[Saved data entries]
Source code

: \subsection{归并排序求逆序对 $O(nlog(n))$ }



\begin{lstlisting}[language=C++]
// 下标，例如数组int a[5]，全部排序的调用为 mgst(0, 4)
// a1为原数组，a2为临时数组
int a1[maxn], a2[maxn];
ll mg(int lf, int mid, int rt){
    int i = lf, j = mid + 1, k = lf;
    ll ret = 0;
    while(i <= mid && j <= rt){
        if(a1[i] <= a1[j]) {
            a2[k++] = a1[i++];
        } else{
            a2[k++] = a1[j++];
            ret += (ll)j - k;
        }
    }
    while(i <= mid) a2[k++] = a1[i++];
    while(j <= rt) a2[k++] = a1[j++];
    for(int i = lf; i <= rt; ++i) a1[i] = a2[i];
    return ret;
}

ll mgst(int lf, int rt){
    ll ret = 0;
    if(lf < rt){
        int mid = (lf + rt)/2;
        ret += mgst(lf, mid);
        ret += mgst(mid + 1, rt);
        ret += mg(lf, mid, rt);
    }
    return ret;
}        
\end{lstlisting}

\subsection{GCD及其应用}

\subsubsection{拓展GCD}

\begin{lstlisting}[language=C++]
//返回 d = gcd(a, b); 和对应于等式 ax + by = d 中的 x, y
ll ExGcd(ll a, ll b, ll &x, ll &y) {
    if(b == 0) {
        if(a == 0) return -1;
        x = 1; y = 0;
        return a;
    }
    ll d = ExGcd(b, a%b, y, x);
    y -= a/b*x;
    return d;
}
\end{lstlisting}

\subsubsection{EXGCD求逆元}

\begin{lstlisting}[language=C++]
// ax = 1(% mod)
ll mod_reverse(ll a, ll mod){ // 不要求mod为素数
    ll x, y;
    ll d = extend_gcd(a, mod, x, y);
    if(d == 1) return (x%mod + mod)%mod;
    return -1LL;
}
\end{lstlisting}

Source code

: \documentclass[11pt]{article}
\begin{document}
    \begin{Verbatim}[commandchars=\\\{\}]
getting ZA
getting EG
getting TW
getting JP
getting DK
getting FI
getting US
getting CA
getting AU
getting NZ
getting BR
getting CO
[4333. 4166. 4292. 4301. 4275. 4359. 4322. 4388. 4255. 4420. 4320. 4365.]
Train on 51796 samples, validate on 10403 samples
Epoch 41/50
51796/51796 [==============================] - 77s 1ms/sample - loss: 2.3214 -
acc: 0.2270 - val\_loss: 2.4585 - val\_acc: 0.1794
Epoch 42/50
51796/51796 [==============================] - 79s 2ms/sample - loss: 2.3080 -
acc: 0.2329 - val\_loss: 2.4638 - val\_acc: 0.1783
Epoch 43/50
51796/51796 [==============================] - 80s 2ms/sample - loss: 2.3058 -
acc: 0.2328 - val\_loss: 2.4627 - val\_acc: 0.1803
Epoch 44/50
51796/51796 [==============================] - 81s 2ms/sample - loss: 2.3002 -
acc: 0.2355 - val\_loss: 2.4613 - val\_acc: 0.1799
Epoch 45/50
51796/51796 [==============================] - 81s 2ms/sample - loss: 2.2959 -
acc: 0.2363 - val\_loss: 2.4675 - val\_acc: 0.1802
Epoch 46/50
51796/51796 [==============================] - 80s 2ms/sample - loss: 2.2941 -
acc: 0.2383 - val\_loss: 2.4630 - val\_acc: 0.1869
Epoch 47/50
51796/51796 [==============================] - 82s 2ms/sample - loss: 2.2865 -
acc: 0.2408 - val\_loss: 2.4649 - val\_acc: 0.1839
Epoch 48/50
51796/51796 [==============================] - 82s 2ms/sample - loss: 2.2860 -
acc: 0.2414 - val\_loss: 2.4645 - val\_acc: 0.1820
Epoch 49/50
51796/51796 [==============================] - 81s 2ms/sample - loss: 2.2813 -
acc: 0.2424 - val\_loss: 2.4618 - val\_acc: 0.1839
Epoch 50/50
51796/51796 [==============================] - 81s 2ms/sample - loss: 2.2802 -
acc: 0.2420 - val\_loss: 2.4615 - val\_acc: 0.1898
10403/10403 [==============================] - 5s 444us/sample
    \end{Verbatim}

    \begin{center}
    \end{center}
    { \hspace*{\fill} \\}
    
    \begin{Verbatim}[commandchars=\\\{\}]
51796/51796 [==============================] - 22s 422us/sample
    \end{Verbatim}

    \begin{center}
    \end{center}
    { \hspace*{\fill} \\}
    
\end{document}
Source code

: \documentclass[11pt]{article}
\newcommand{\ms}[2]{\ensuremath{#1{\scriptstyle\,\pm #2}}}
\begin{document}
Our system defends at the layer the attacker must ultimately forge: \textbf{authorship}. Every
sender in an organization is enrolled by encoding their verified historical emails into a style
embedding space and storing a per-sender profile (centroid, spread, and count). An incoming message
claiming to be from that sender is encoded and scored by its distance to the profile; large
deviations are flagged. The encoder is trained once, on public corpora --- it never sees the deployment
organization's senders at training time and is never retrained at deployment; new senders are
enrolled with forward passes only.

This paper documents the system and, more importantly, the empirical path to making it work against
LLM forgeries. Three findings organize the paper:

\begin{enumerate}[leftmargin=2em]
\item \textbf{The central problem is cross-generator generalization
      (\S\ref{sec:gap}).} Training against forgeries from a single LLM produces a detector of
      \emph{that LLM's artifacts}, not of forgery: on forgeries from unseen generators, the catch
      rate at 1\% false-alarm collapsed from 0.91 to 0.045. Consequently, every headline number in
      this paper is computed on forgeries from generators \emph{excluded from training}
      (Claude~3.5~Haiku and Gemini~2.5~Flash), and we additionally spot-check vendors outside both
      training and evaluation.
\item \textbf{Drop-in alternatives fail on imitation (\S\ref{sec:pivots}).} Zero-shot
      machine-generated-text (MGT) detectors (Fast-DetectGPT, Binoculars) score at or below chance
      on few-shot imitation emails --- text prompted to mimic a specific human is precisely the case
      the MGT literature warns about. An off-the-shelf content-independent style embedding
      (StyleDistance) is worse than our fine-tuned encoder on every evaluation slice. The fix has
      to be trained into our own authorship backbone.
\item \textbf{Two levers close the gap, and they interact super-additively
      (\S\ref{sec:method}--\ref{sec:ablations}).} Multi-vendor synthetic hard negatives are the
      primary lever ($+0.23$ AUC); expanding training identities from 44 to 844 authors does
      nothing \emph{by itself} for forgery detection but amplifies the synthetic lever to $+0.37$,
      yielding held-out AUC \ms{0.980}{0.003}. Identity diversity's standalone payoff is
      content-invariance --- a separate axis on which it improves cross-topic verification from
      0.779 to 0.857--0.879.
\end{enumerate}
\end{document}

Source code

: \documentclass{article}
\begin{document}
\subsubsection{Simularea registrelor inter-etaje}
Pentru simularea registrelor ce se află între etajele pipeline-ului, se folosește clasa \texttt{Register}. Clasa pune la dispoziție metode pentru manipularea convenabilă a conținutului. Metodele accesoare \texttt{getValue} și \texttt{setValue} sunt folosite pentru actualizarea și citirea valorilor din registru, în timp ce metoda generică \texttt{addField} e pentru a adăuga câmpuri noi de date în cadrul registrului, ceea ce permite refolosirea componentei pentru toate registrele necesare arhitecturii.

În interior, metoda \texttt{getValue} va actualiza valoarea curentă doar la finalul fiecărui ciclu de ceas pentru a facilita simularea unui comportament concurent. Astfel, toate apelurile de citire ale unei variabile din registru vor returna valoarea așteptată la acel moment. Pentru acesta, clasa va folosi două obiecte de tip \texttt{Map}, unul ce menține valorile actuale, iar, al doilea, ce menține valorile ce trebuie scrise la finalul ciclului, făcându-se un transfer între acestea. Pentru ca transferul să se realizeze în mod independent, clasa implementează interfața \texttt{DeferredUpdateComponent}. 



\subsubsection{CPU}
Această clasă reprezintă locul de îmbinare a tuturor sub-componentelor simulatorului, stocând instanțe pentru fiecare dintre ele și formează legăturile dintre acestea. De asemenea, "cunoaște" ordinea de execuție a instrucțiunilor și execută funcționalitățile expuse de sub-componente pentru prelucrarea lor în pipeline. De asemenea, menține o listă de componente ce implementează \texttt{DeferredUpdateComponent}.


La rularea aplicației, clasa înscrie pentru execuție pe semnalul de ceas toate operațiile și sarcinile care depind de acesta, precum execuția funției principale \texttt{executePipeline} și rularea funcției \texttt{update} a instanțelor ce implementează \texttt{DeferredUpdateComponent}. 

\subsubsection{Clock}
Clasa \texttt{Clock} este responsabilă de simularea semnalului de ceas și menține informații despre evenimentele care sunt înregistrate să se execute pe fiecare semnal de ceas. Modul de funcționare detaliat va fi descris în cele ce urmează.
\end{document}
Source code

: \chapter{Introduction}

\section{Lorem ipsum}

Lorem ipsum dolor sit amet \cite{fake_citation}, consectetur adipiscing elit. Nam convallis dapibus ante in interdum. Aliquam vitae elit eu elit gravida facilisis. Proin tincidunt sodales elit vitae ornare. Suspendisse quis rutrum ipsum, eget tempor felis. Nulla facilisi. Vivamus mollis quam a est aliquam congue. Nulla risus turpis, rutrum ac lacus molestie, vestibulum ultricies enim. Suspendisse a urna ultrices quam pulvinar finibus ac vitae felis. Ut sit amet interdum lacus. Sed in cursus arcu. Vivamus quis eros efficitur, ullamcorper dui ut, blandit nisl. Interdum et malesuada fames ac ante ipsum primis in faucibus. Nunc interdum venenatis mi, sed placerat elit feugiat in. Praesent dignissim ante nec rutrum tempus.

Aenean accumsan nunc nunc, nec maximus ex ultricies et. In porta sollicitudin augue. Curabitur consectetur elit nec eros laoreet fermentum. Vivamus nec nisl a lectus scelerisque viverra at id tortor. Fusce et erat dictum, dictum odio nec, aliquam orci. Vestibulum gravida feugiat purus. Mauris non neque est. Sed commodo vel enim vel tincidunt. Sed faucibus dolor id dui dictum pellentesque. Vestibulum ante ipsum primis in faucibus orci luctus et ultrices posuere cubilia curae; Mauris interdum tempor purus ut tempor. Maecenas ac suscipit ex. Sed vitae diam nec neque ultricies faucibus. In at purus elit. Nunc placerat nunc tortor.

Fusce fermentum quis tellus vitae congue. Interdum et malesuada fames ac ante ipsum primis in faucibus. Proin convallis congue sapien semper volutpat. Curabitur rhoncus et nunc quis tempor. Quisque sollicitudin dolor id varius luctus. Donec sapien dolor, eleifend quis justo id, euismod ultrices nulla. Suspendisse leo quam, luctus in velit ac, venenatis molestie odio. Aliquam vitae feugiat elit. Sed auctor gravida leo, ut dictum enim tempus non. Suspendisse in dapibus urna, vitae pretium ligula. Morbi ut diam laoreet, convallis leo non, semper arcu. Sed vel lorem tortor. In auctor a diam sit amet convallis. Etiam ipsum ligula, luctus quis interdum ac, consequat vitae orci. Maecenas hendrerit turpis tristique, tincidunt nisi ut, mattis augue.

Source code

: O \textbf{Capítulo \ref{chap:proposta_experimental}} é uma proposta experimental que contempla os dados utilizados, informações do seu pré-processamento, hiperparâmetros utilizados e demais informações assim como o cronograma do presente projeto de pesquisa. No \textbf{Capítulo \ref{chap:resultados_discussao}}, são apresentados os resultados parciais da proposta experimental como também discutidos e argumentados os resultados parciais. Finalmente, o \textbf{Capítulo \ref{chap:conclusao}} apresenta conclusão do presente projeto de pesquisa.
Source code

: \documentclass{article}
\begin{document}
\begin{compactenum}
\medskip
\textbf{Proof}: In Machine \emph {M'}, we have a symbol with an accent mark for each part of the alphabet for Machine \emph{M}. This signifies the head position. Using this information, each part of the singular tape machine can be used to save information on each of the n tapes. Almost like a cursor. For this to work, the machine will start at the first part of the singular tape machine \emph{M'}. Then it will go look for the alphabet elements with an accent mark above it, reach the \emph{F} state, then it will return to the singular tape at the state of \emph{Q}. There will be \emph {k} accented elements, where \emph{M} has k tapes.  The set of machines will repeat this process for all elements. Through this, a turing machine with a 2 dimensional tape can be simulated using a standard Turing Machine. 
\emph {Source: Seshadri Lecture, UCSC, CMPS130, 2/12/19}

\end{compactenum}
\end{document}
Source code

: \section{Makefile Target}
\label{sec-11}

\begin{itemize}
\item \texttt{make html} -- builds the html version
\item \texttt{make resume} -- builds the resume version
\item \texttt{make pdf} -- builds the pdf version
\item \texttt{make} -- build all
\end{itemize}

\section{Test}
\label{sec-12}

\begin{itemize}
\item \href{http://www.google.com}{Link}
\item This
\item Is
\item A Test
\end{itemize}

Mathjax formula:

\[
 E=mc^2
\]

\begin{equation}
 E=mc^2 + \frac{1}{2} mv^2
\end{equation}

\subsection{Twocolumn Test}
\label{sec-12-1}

_Task goal_:
Scan the records for the word "shot", and copy each line where it is found.

_Output for this exercise_:
\item \textbf{Drop-in alternatives fail on imitation (\S\ref{sec:pivots}).} Zero-shot
      on few-shot imitation emails --- text prompted to mimic a specific human is precisely the case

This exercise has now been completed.